Этот протокол фокусируется на получении хроматина из замороженных тканей и подходит для иммунопреципитации сшивающего хроматина (X-ChIP) с последующим количественным анализом ПЦР (X-ChIP-qPCR) или подходами к секвенированию следующего поколения (X-ChIP-seq).
Сшивание иммунопреципитации хроматина (X-ChIP) является широко используемым методом для оценки уровней гистоновых меток и занятости факторов транскрипции на хроматине хозяина и/или патогена. Получение хроматина из тканей создает дополнительные проблемы, которые необходимо преодолеть для получения воспроизводимых и надежных протоколов, сравнимых с теми, которые используются для культивирования клеток. Разрушение и фиксация тканей являются важными шагами для достижения эффективного сдвига хроматина. Сосуществование различных типов клеток и кластеров также может потребовать разного времени сдвига для достижения оптимального размера фрагмента и препятствует воспроизводимости сдвига. Целью этого метода является получение надежных и воспроизводимых препаратов хроматина хозяина из замороженной ткани (печени), пригодных как для ChIP-qPCR, так и для секвенирования следующего поколения (NGS). Мы наблюдали, что комбинация измельчения тканей жидким азотом с последующей гомогенизацией приводит к повышенной воспроизводимости по сравнению только с гомогенизацией, поскольку она обеспечивает суспензию, состоящую в основном из диссоциированных одиночных клеток, которые могут быть эффективно срезаны.
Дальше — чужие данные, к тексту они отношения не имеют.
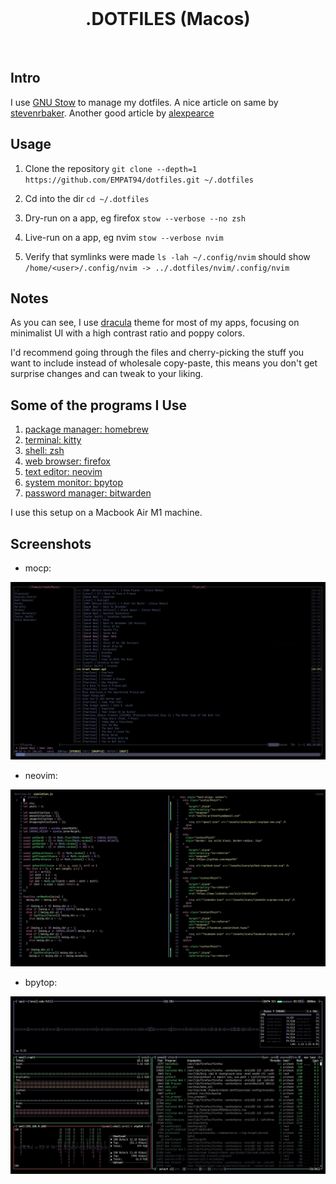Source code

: <br />
<h1 align="center"> .DOTFILES (Macos) </h1>
<br />

## Intro

I use [GNU Stow](https://www.gnu.org/software/stow/) to manage my dotfiles. A nice article on same by [stevenrbaker](https://www.stevenrbaker.com/tech/managing-dotfiles-with-gnu-stow.html). Another good article by [alexpearce](https://alexpearce.me/2016/02/managing-dotfiles-with-stow/)

## Usage

1. Clone the repository `git clone --depth=1 https://github.com/EMPAT94/dotfiles.git ~/.dotfiles`

2. Cd into the dir `cd ~/.dotfiles`

3. Dry-run on a app, eg firefox `stow --verbose --no zsh`

4. Live-run on a app, eg nvim `stow --verbose nvim`

5. Verify that symlinks were made `ls -lah ~/.config/nvim` should show `/home/<user>/.config/nvim -> ../.dotfiles/nvim/.config/nvim`

## Notes

As you can see, I use [dracula](https://draculatheme.com/) theme for most of my apps, focusing on minimalist UI with a high contrast ratio and poppy colors.

I'd recommend going through the files and cherry-picking the stuff you want to include instead of wholesale copy-paste, this means you don't get surprise changes and can tweak to your liking.

## Some of the programs I Use

1. [package manager: homebrew](https://brew.sh/)
1. [terminal: kitty](https://sw.kovidgoyal.net/kitty/)
1. [shell: zsh](https://en.wikipedia.org/wiki/Z_shell)
1. [web browser: firefox](https://www.mozilla.org/en-US/firefox/new/)
1. [text editor: neovim](https://neovim.io/)
1. [system monitor: bpytop](https://github.com/aristocratos/bpytop)
1. [password manager: bitwarden](https://bitwarden.com/)

I use this setup on a Macbook Air M1 machine.

## Screenshots

- mocp:

![mocp image](./mocp.webp)

- neovim:

![nvim image](./nvim.webp)

- bpytop:

![bpytop image](./bpytop.webp)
Кроме того, этап фиксации должен выполняться при мягком вращении, чтобы обеспечить однородную сшивку. Затем фиксированный материал пригоден для выделения ядер на основе буфера, чтобы уменьшить загрязнение цитоплазматического белка и патогенных ДНК и РНК (если применимо), избегая трудоемких градиентов центрифугирования. Последующая обработка ультразвуком завершит ядерный лизис и сдвиг хроматина, производя определенный диапазон размеров в соответствии с выбранными условиями сдвига. Диапазон размеров должен составлять от 100 до 300 нт для приложений NGS, в то время как для анализа ChIP-qPCR он может быть выше (300-700 нт). Такая адаптация протокола может значительно улучшить анализ хроматина из замороженных образцов тканей.
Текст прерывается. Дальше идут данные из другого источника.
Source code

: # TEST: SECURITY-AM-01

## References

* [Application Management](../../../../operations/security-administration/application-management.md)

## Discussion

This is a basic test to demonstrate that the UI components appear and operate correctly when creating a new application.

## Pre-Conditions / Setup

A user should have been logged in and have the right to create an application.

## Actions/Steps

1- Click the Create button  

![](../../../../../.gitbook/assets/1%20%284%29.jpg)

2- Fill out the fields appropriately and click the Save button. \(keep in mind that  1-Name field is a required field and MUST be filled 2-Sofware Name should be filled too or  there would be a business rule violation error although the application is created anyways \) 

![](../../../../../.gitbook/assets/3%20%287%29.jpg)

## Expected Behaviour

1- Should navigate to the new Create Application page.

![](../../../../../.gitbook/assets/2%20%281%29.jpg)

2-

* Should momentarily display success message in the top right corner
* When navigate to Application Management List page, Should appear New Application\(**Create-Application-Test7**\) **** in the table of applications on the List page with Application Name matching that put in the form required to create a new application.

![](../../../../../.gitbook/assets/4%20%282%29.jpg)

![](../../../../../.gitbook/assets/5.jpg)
С момента своего открытия эпигенетическая регуляция в клетках млекопитающих получает все большее признание1, учитывая, что понимание таких механизмов обеспечит ключевую информацию не только в клеточной биологии, но и в биологии болезней и опухолей. Кроме того, инфекционные агенты могут также вызывать эпигенетические изменения хозяина 2, тогда как механизмклетки-хозяина может также влиять на хроматин патогенов, таких как персистирующие ДНК-вирусы 3,4. Это взаимодействие хозяина и патогена, по-видимому, играет роль в персистенции инфекции. 2
Благодаря обратимой ассоциации с ДНК гистоновые белки образуют комплекс, называемый нуклеосомой. Нуклеосомы, в свою очередь, достигают более высокого уровня организации, известного как хроматин. Известно, что ремоделирование хроматина жестко регулирует экспрессию генов, предоставляя или отказывая в доступе к транскрипционным факторам (TF)5. Эти факторы могут либо запускать, либо блокировать рекрутирование РНК-полимеразы II (PolII) на промоторы генов, влияя на синтез мРНК из матрицыДНК 6. Гистоновые белки содержат хвосты7, фланкирующие оба конца гистоновой складки, которые могут подвергаться посттрансляционным модификациям (PTM), обеспечивая жесткую регуляцию транскрипции гена структурными изменениями хроматина. Большинство гистоновых PTM расположены на хвостовом N-конце, причем ацетилирование и метилирование являются наиболее изученными PTM, хотя также сообщалось о фосфорилировании8, убиквитинировании9 и рибозилировании10 . Характеристика и изучение таких белков необходимы для глубокого понимания регуляции генов.
В настоящее время существует несколько хорошо зарекомендовавших себя методов и инструментов для изучения прямых взаимодействий ДНК с белками: электрофоретический анализ сдвига подвижности (EMSA), одногибридный анализ дрожжей (Y1H) и следы ДНК11. Однако эти методы сами по себе сосредоточены на единичных взаимодействиях ДНК-белка и неприменимы для полногеномных исследований. Другим ограничением этих методов является отсутствие ассоциации гистонов с исследуемыми сегментами ДНК. Таким образом, такие подходы не предназначены для отражения сложности транскрипционного механизма in vivo и не учитывают важные структурные изменения12 или другие необходимые ферменты/кофакторы13 , которые могут влиять (либо способствуя, либо ингибируя) связывание белка с ДНК.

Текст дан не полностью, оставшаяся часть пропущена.